I’ve known for years that these Western mountain lakes generate their own weather and the winter-to-spring cycle can run slower than cold molasses. Now that I’m here year-round to actually witness the process, it must be like watching the proverbial pot boil, and Old Man Winter really isn’t taking any longer than normal to loosen his grip and let spring take over. But I’m thinking there is some twisted connection between our prolonged winter and the sign out in front of the Oquossoc Grocery. As of this posting, it no longer reads “Do the Snow Dance!” which we apparently did with abandon. Now it declares “Snow All Year Round!” I’ve never actually seen anyone out there changing the letters on that sign. The words just somehow appear in the middle of the night. If I wasn’t so petrified of ladders, I just might get up there and alter its cosmic energy pull. Something like “Spring: It’s a Fun Season Too!” might do the trick.

Folks in other social circles are blaming this year’s tough winter on a mixed up Ground Hog’s Day prediction. Back in February, he emerged from his hole and said spring was just six weeks away. The nerve of that wood chuck! How could he and his stuffy handlers come out with all their pomp and circumstance and say that? Aren’t there laws against false advertising? Shadow or no shadow, I wasn’t paying all that much attention. Up here, we don’t have Punxsutawney Phil or anything close. We have a bad ass red squirrel who hangs out in the shadow of the wood shed hogging all the bird seed, and he’s not real prophetic.

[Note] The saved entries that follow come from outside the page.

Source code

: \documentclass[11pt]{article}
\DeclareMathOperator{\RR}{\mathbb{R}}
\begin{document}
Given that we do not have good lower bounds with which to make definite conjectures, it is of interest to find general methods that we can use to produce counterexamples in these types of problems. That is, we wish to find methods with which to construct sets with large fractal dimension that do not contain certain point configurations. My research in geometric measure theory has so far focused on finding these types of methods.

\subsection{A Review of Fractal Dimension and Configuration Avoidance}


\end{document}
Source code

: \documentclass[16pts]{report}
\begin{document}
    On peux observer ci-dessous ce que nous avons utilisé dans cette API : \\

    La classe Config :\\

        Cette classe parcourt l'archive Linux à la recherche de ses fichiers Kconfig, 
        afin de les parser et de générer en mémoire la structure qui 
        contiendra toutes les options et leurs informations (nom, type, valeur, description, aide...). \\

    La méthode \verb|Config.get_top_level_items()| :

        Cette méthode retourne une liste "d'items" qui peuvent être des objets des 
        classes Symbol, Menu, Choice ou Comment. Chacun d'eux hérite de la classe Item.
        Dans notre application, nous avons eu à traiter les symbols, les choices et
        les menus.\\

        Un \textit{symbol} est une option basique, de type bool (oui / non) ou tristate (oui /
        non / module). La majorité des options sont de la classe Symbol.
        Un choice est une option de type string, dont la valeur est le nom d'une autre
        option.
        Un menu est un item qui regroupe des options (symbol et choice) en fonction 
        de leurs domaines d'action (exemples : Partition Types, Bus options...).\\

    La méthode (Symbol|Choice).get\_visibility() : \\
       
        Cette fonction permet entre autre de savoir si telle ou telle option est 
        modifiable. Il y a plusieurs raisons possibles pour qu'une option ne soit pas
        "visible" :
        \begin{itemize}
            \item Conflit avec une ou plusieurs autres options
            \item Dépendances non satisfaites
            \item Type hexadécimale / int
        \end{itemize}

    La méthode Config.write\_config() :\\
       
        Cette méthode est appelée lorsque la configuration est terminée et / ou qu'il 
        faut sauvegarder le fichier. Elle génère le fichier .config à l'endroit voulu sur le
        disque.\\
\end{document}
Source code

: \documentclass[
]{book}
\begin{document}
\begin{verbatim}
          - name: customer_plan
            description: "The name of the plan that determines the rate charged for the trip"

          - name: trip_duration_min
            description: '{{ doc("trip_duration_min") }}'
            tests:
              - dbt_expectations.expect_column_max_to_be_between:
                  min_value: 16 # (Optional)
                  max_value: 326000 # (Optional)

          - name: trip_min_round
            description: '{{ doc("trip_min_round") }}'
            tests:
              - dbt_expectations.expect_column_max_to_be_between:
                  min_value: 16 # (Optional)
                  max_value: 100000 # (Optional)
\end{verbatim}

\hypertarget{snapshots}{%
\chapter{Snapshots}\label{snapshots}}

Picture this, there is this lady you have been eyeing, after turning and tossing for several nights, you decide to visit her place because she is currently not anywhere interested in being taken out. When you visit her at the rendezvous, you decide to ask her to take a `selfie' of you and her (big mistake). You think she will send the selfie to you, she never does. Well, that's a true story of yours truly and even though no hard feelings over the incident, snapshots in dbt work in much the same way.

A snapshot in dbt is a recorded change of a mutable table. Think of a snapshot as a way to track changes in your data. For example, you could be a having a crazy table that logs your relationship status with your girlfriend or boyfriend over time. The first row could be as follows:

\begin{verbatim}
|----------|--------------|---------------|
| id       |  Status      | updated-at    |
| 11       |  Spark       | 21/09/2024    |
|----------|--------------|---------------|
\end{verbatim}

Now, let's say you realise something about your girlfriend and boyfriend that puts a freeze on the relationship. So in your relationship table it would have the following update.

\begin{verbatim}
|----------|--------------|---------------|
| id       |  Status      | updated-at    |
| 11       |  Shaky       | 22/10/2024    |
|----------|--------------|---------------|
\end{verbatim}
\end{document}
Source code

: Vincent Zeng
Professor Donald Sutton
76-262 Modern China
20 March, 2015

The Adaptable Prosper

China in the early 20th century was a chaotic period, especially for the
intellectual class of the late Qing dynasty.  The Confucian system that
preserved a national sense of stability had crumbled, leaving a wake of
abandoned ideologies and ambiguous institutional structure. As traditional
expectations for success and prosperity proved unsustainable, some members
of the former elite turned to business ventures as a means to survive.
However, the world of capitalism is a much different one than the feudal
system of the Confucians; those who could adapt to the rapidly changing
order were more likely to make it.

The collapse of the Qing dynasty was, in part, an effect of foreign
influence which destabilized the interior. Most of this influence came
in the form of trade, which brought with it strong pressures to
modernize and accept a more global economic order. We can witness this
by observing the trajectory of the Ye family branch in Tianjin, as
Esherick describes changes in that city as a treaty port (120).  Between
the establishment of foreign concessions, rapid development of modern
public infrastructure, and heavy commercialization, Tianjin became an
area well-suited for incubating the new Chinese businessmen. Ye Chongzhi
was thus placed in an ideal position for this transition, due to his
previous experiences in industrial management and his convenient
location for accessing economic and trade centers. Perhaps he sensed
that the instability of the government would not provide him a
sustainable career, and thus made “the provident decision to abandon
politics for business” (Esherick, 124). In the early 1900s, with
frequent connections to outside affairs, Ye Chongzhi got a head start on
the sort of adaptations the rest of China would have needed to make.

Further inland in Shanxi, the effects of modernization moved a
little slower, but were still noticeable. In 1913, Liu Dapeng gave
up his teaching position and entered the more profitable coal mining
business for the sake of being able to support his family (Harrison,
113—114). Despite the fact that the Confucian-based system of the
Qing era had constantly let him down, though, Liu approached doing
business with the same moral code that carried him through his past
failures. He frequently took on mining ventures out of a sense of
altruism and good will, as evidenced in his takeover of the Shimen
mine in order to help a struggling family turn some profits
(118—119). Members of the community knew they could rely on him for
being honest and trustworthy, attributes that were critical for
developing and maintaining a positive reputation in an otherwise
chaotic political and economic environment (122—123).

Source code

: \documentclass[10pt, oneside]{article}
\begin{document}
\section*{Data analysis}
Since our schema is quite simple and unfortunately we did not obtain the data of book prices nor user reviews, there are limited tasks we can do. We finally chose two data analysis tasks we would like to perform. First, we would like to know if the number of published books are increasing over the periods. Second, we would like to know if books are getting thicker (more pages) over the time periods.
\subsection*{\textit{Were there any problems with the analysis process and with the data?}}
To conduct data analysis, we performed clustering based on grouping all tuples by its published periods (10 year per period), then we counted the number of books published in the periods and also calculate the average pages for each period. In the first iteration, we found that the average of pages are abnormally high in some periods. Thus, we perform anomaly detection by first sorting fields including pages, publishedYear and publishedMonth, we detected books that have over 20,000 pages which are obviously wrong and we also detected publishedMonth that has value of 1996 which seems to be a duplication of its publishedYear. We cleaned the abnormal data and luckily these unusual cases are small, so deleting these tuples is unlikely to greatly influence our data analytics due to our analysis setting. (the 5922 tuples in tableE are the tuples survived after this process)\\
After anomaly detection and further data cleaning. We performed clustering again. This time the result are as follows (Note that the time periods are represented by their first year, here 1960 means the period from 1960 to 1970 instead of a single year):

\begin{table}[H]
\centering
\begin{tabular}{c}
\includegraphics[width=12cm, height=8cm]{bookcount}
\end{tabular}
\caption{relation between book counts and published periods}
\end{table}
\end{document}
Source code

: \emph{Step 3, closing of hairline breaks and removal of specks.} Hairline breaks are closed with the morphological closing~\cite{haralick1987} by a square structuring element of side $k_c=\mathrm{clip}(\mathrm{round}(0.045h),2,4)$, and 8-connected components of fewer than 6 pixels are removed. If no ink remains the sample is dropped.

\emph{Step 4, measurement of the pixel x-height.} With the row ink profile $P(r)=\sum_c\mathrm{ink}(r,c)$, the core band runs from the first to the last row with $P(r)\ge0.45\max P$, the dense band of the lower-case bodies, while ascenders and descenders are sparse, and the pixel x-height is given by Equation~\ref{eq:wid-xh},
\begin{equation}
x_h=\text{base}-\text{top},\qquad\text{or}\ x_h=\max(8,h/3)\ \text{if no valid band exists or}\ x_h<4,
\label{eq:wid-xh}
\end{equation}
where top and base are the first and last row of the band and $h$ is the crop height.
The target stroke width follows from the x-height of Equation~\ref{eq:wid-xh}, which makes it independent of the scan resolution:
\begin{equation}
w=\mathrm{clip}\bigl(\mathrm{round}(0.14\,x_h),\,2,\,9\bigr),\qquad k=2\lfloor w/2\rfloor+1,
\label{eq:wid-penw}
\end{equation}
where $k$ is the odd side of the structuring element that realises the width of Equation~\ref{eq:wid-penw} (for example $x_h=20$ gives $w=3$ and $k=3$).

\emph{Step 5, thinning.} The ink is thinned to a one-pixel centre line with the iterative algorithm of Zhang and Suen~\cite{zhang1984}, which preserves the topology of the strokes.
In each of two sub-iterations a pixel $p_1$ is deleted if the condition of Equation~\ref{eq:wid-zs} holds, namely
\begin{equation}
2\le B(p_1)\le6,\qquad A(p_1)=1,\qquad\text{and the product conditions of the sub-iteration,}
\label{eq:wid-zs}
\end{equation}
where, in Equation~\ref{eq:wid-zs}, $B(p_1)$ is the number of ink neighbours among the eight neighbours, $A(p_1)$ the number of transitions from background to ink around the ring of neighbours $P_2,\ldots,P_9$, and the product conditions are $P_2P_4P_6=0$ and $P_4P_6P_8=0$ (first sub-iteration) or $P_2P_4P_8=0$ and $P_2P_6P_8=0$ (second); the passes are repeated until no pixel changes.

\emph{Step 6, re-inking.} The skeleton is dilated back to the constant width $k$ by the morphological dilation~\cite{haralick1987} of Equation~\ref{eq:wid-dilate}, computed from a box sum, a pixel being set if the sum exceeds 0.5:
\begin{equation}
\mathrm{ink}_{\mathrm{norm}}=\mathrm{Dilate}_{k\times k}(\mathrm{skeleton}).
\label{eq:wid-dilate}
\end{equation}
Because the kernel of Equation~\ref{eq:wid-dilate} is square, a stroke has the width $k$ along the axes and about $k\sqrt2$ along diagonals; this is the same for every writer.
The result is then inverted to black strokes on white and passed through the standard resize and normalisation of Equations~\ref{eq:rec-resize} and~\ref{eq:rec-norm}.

Tom and I did manage to have ourselves a little spring fling when we learned we’d be getting some money back on our taxes. It wasn’t a terribly huge sum as far as those things go, just enough for us to splurge on some California vegetables to go with supper, and to dive into the Margarita mix we’d kept cold since summer hoping for such an occasion. Thanks to springing the clocks ahead, we could still see the big expanse of white that used to be our lake from the dining room window. We toasted to that, to our most memorable winter yet, and to warmer days ahead. By a few sips in, we started to feel downright tropical. A few sips later, we recalled a winter vacation when we tried to describe Rangeley to our boat captain in the Turks and Caicos. Tom told him that yes, we had a boat of our own, but since our lake was iced over we had to wait till May to launch it again.

Our guide gazed down at the turquoise water like he was trying to form a picture that just wouldn’t come into focus, and slowly shook his head. “Only ting ice be good for, mon, is puttin’ in drink!” he said.

He did have a point, we agreed, swirling our frozen Tequila around in our drinking jars. But ice had also come in real handy for holding us up on our snowshoes out on the lake too. “It sure was pretty out there this winter,” we concluded. Not Caribbean pretty, but a different, breathtaking kind of pretty that warmed our hearts and invigorated all our senses. We drank to that, too, and did a little spring dance.